The distance along the parabola from the origin to $(x', x'^2)$ is given by the integral $$ \int_0^{x'}\sqrt{1+4t^2}dt=\frac{x'}2\sqrt{1+4x'^2}+\frac14\ln\left(2x'+\sqrt{1+4x'^2}\right) $$ (I used electronic help to calculate this integral, and substituted in the logarithm for the inverse hyperbolic sine.) And there it is. That is your $x$ on the $x$-axis, given a point $(x',x'^2)$ on the parabola.

Answer 2

Consider the parabola $\mathcal C$ as the image of the curve $$\gamma:\mathbb R \rightarrow \mathbb R^2, \qquad \gamma(t)=(t,t^2)$$ We want to define a map $f:\mathbb R\rightarrow \mathcal C$ such that the real line bends over the parabola.

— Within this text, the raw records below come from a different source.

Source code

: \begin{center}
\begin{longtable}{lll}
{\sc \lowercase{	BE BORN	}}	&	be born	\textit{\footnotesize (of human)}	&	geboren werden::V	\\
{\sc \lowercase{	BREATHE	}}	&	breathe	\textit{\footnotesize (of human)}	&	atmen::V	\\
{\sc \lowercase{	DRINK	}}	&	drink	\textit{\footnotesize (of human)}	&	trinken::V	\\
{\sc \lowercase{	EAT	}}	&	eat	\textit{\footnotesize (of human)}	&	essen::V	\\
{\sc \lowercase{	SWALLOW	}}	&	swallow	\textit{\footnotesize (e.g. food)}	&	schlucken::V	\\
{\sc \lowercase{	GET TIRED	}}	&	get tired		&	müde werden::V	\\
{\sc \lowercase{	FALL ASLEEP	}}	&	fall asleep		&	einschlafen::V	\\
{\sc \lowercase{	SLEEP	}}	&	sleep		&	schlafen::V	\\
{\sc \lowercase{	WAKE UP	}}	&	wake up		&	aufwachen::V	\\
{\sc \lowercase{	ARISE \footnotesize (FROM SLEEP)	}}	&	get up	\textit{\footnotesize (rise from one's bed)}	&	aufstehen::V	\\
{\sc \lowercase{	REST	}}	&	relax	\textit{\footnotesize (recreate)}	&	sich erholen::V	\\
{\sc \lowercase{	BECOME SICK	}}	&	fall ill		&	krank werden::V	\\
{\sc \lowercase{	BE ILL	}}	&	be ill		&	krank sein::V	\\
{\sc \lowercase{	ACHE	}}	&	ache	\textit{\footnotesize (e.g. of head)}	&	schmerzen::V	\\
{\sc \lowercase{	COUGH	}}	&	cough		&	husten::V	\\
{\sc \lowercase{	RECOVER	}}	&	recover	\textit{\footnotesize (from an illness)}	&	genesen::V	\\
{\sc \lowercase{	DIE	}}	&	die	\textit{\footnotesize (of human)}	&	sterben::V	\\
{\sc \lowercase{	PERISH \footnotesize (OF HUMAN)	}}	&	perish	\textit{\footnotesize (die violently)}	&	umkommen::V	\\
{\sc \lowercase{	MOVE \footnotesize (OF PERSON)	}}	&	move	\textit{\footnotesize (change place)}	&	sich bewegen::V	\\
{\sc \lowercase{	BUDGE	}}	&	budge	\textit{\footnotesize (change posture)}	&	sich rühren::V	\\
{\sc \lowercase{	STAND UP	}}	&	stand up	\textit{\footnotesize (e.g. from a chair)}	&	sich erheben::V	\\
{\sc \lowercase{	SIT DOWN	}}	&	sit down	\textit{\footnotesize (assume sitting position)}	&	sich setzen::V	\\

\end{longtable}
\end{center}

For, take a point $x\in \mathbb R^+$; the image $f(x)$ is the point $\gamma(s)=(s,s^2)$ in $\mathcal C$ ($s>0$) such that \begin{equation} l(\gamma, [0,s])=x \end{equation} where $l(\gamma, [0,s])$ denotes the length of the curve $\gamma$ from $0$ to $s$. Now: \begin{gather} l(\gamma, [0,s])=x\\ \int_{0}^{s}|\gamma'(t)| \ dt = x\\ \int_{0}^{s}\sqrt{1+4t^2}\ dt = x\\ g(s)=\frac{1}{4}\left[2s\sqrt{4s^2+1}+\ln\left(2s+\sqrt{4s^2+1}\right)\right]=x \end{gather} The function $g(s)$ is strictly monotone in $(0,\infty)$ (its derivative is $\sqrt{1+4s^2}$), so it is invertible in $(0,\infty)$. Hence is well defined the unique point $s\in \mathbb R^{+}$ sucht that $g(s)=x$. Denote this point with $h(x)$ the function we are looking for is: \begin{equation} f:\mathbb R^+ \rightarrow \mathcal C,\quad f(x) = (h(x),h(x)^2) \end{equation} The argument is the same for negative points.

I don't find a way to invert explicity the function $g(s)$. I don't know if there is a explicit formula.